### ASSIGNED TASK:
Each entry needs to be retyped exactly, with nothing added or dropped.
**********
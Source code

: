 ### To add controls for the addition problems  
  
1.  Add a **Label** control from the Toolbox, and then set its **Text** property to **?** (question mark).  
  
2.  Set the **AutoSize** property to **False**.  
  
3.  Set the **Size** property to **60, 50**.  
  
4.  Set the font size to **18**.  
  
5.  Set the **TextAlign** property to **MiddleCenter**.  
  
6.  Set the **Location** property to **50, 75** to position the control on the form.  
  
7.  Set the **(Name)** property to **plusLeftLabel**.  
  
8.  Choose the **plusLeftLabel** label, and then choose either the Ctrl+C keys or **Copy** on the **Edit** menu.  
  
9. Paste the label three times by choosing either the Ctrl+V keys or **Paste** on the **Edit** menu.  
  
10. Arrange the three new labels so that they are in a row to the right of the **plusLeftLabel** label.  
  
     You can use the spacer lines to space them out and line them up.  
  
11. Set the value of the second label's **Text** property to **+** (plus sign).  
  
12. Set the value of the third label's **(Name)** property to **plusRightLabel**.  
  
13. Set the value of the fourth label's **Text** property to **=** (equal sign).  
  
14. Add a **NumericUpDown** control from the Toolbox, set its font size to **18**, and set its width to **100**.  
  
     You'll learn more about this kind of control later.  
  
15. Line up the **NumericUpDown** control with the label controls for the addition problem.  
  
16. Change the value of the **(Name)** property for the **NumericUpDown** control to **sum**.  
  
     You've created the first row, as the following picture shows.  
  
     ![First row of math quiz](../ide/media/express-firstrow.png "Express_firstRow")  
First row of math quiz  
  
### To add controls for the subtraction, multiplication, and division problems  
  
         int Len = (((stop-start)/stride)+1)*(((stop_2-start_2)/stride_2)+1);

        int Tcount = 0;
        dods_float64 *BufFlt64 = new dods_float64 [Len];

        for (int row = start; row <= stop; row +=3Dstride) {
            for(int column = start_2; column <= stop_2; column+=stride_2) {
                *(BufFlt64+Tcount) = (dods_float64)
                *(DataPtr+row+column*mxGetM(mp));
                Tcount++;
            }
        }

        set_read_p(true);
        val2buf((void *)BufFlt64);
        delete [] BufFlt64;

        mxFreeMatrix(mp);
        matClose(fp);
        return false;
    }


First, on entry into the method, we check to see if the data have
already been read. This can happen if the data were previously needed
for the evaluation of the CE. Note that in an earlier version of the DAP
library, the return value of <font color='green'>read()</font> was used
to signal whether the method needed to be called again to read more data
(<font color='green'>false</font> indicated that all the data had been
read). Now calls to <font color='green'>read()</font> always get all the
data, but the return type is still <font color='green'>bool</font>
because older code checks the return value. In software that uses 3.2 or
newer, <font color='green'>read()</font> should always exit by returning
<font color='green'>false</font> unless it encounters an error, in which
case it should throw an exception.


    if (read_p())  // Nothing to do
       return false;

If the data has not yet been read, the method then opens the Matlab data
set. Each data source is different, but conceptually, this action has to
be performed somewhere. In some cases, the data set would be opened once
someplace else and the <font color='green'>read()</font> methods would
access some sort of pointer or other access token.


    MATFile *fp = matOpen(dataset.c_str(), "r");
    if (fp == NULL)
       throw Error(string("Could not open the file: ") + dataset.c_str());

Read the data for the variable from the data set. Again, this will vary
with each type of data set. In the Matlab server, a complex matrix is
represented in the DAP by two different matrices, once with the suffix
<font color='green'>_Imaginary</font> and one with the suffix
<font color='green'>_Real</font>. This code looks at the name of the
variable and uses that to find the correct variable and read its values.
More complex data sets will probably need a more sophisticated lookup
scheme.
**********
### RESPONSE TO THIS TASK:
Source code

: ### To add controls for the addition problems  
  
1.  Add a **Label** control from the Toolbox, and then set its **Text** property to **?** (question mark).  
  
2.  Set the **AutoSize** property to **False**.  
  
3.  Set the **Size** property to **60, 50**.  
  
4.  Set the font size to **18**.  
  
5.  Set the **TextAlign** property to **MiddleCenter**.  
  
6.  Set the **Location** property to **50, 75** to position the control on the form.  
  
7.  Set the **(Name)** property to **plusLeftLabel**.  
  
8.  Choose the **plusLeftLabel** label, and then choose either the Ctrl+C keys or **Copy** on the **Edit** menu.  
  
9. Paste the label three times by choosing either the Ctrl+V keys or **Paste** on the **Edit** menu.  
  
10. Arrange the three new labels so that they are in a row to the right of the **plusLeftLabel** label.  
  
     You can use the spacer lines to space them out and line them up.  
  
11. Set the value of the second label's **Text** property to **+** (plus sign).  
  
12. Set the value of the third label's **(Name)** property to **plusRightLabel**.  
  
13. Set the value of the fourth label's **Text** property to **=** (equal sign).  
  
14. Add a **NumericUpDown** control from the Toolbox, set its font size to **18**, and set its width to **100**.  
  
     You'll learn more about this kind of control later.  
  
15. Line up the **NumericUpDown** control with the label controls for the addition problem.  
  
16. Change the value of the **(Name)** property for the **NumericUpDown** control to **sum**.  
  
     You've created the first row, as the following picture shows.  
  
     ![First row of math quiz](../ide/media/express-firstrow.png "Express_firstRow")  
First row of math quiz  
  
### To add controls for the subtraction, multiplication, and division problems  
  
         int Len = (((stop-start)/stride)+1)*(((stop_2-start_2)/stride_2)+1);

        int Tcount = 0;
        dods_float64 *BufFlt64 = new dods_float64 [Len];

        for (int row = start; row <= stop; row +=3Dstride) {
            for(int column = start_2; column <= stop_2; column+=stride_2) {
                *(BufFlt64+Tcount) = (dods_float64)
                *(DataPtr+row+column*mxGetM(mp));
                Tcount++;
            }
        }

        set_read_p(true);
        val2buf((void *)BufFlt64);
        delete [] BufFlt64;

        mxFreeMatrix(mp);
        matClose(fp);
        return false;
    }


First, on entry into the method, we check to see if the data have
already been read. This can happen if the data were previously needed
for the evaluation of the CE. Note that in an earlier version of the DAP
library, the return value of <font color='green'>read()</font> was used
to signal whether the method needed to be called again to read more data
(<font color='green'>false</font> indicated that all the data had been
read). Now calls to <font color='green'>read()</font> always get all the
data, but the return type is still <font color='green'>bool</font>
because older code checks the return value. In software that uses 3.2 or
newer, <font color='green'>read()</font> should always exit by returning
<font color='green'>false</font> unless it encounters an error, in which
case it should throw an exception.


    if (read_p())  // Nothing to do
       return false;

If the data has not yet been read, the method then opens the Matlab data
set. Each data source is different, but conceptually, this action has to
be performed somewhere. In some cases, the data set would be opened once
someplace else and the <font color='green'>read()</font> methods would
access some sort of pointer or other access token.


    MATFile *fp = matOpen(dataset.c_str(), "r");
    if (fp == NULL)
       throw Error(string("Could not open the file: ") + dataset.c_str());

Read the data for the variable from the data set. Again, this will vary
with each type of data set. In the Matlab server, a complex matrix is
represented in the DAP by two different matrices, once with the suffix
<font color='green'>_Imaginary</font> and one with the suffix
<font color='green'>_Real</font>. This code looks at the name of the
variable and uses that to find the correct variable and read its values.
More complex data sets will probably need a more sophisticated lookup
scheme.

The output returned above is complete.